In the years following Berkeley's action, other local governments and institutions have either renamed or canceled Columbus Day, either to celebrate Native American history and cultures, to avoid celebrating Columbus and the European colonization of the Americas, or due to raised controversy over the legacy of Columbus. Several other California cities, including Richmond, Santa Cruz, and Sebastopol, now celebrate Indigenous Peoples Day and encourage people to donate to a neighboring tribe and recognize the trauma and pain indigenous peoples have been subjected to by colonizers.

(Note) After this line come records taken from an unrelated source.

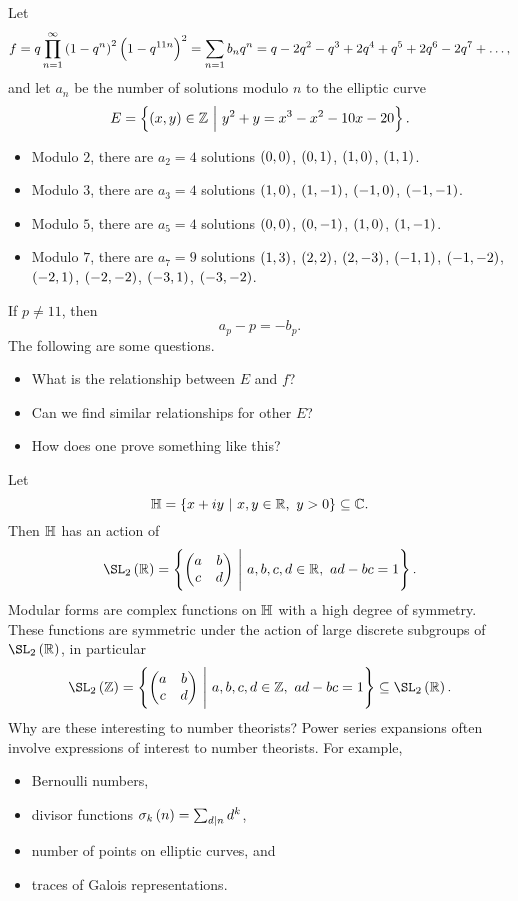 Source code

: Let
$$ f = q\prod_{n = 1}^\infty \br{1 - q^n}^2\br{1 - q^{11n}}^2 = \sum_{n = 1} b_nq^n = q - 2q^2 - q^3 + 2q^4 + q^5 + 2q^6 - 2q^7 + \dots, $$
and let $ a_n $ be the number of solutions modulo $ n $ to the elliptic curve
$$ E = \cbr{\br{x, y} \in \ZZ \st y^2 + y = x^3 - x^2 - 10x - 20}. $$
\begin{itemize}
\item Modulo $ 2 $, there are $ a_2 = 4 $ solutions $ \br{0, 0} $, $ \br{0, 1} $, $ \br{1, 0} $, $ \br{1, 1} $.
\item Modulo $ 3 $, there are $ a_3 = 4 $ solutions $ \br{1, 0} $, $ \br{1, -1} $, $ \br{-1, 0} $, $ \br{-1, -1} $.
\item Modulo $ 5 $, there are $ a_5 = 4 $ solutions $ \br{0, 0} $, $ \br{0, -1} $, $ \br{1, 0} $, $ \br{1, -1} $.
\item Modulo $ 7 $, there are $ a_7 = 9 $ solutions $ \br{1, 3} $, $ \br{2, 2} $, $ \br{2, -3} $, $ \br{-1, 1} $, $ \br{-1, -2} $, $ \br{-2, 1} $, $ \br{-2, -2} $, $ \br{-3, 1} $, $ \br{-3, -2} $.
\end{itemize}
If $ p \ne 11 $, then
$$ a_p - p = -b_p. $$
The following are some questions.
\begin{itemize}
\item What is the relationship between $ E $ and $ f $?
\item Can we find similar relationships for other $ E $?
\item How does one prove something like this?
\end{itemize}
Let
$$ \HH = \cbr{x + iy \st x, y \in \RR, \ y > 0} \subseteq \CC. $$
Then $ \mathbb{H} $ has an action of
$$ \SL_2\br{\RR} = \cbr{\twobytwo{a}{b}{c}{d} \st a, b, c, d \in \RR, \ ad - bc = 1}. $$
Modular forms are complex functions on $ \mathbb{H} $ with a high degree of symmetry. These functions are symmetric under the action of large discrete subgroups of $ \SL_2\br{\RR} $, in particular
$$ \SL_2\br{\ZZ} = \cbr{\twobytwo{a}{b}{c}{d} \st a, b, c, d \in \ZZ, \ ad - bc = 1} \subseteq \SL_2\br{\RR}. $$
Why are these interesting to number theorists? Power series expansions often involve expressions of interest to number theorists. For example,
\begin{itemize}
\item Bernoulli numbers,
\item divisor functions $ \sigma_k\br{n} = \sum_{d \mid n} d^k $,
\item number of points on elliptic curves, and
\item traces of Galois representations.
\end{itemize}

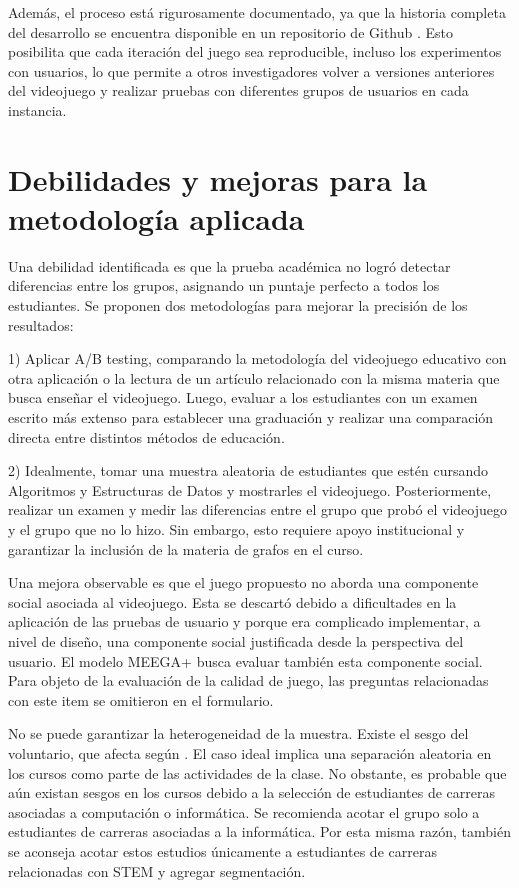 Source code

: Además, el proceso está rigurosamente documentado, ya que la historia completa del desarrollo se encuentra disponible en un repositorio de Github \cite{GithubRepo}. Esto posibilita que cada iteración del juego sea reproducible, incluso los experimentos con usuarios, lo que permite a otros investigadores volver a versiones anteriores del videojuego y realizar pruebas con diferentes grupos de usuarios en cada instancia.

\section{Debilidades y mejoras para la metodología aplicada}

Una debilidad identificada es que la prueba académica no logró detectar diferencias entre los grupos, asignando un puntaje perfecto a todos los estudiantes. Se proponen dos metodologías para mejorar la precisión de los resultados:

1) Aplicar A/B testing, comparando la metodología del videojuego educativo con otra aplicación o la lectura de un artículo relacionado con la misma materia que busca enseñar el videojuego. Luego, evaluar a los estudiantes con un examen escrito más extenso para establecer una graduación y realizar una comparación directa entre distintos métodos de educación.

2) Idealmente, tomar una muestra aleatoria de estudiantes que estén cursando Algoritmos y Estructuras de Datos y mostrarles el videojuego. Posteriormente, realizar un examen y medir las diferencias entre el grupo que probó el videojuego y el grupo que no lo hizo. Sin embargo, esto requiere apoyo institucional y garantizar la inclusión de la materia de grafos en el curso.


Una mejora observable es que el juego propuesto no aborda una componente social asociada al videojuego. Esta se descartó debido a dificultades en la aplicación de las pruebas de usuario y porque era complicado implementar, a nivel de diseño, una componente social justificada desde la perspectiva del usuario. El modelo MEEGA+ \cite{meegaplus} busca evaluar también esta componente social. Para objeto de la evaluación de la calidad de juego, las preguntas relacionadas con este item se omitieron en el formulario.

No se puede garantizar la heterogeneidad de la muestra. Existe el sesgo del voluntario, que afecta según \cite{volunterBias}. El caso ideal implica una separación aleatoria en los cursos como parte de las actividades de la clase. No obstante, es probable que aún existan sesgos en los cursos debido a la selección de estudiantes de carreras asociadas a computación o informática. Se recomienda acotar el grupo solo a estudiantes de carreras asociadas a la informática. Por esta misma razón, también se aconseja acotar estos estudios únicamente a estudiantes de carreras relacionadas con STEM y agregar segmentación.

At least twelve states do not celebrate Columbus Day (Alaska, Hawaii, Iowa, Louisiana, Maine, Michigan, New Mexico, North Carolina, Oregon, South Dakota, Vermont, Wisconsin), as well as  Washington, DC; South Dakota officially celebrates Native American Day instead. Various tribal governments in Oklahoma designate the day as "Native American Day", or have renamed the day after their own tribes. In 2013, the California state legislature considered a bill, AB55, to formally replace Columbus Day with Native American Day but did not pass it. While the California governor has recognized Indigenous Peoples Day, the holiday was eliminated by Governor Arnold Schwarzenegger in the 2008-12 California budget crisis. On August 30, 2017, following similar affirmative votes in Oberlin, Ohio, followed later by Bangor, Maine, in the earlier weeks of the same month, the Los Angeles City Council voted in favor of replacing Columbus Day with Indigenous Peoples Day. On October 10, 2019, just a few days before Columbus Day would be celebrated in Washington, D.C., the D.C. Council voted to temporarily replace Columbus Day with Indigenous Peoples Day. This bill was led by Councilmember David Grosso (I-At Large) and must undergo congressional approval to become permanent.

Other celebrations
Numerous efforts in North America have honored Native American people as part of Columbus Day, or by designating two holidays for the same date. Especially since Native American activism has increased since the 1960s and 1970s, a variety of protests have been staged against celebrating Columbus Day. These have included mock trials of Christopher Columbus in St. Paul, Minnesota, and protests and disruptions of Columbus Day parades in the United States.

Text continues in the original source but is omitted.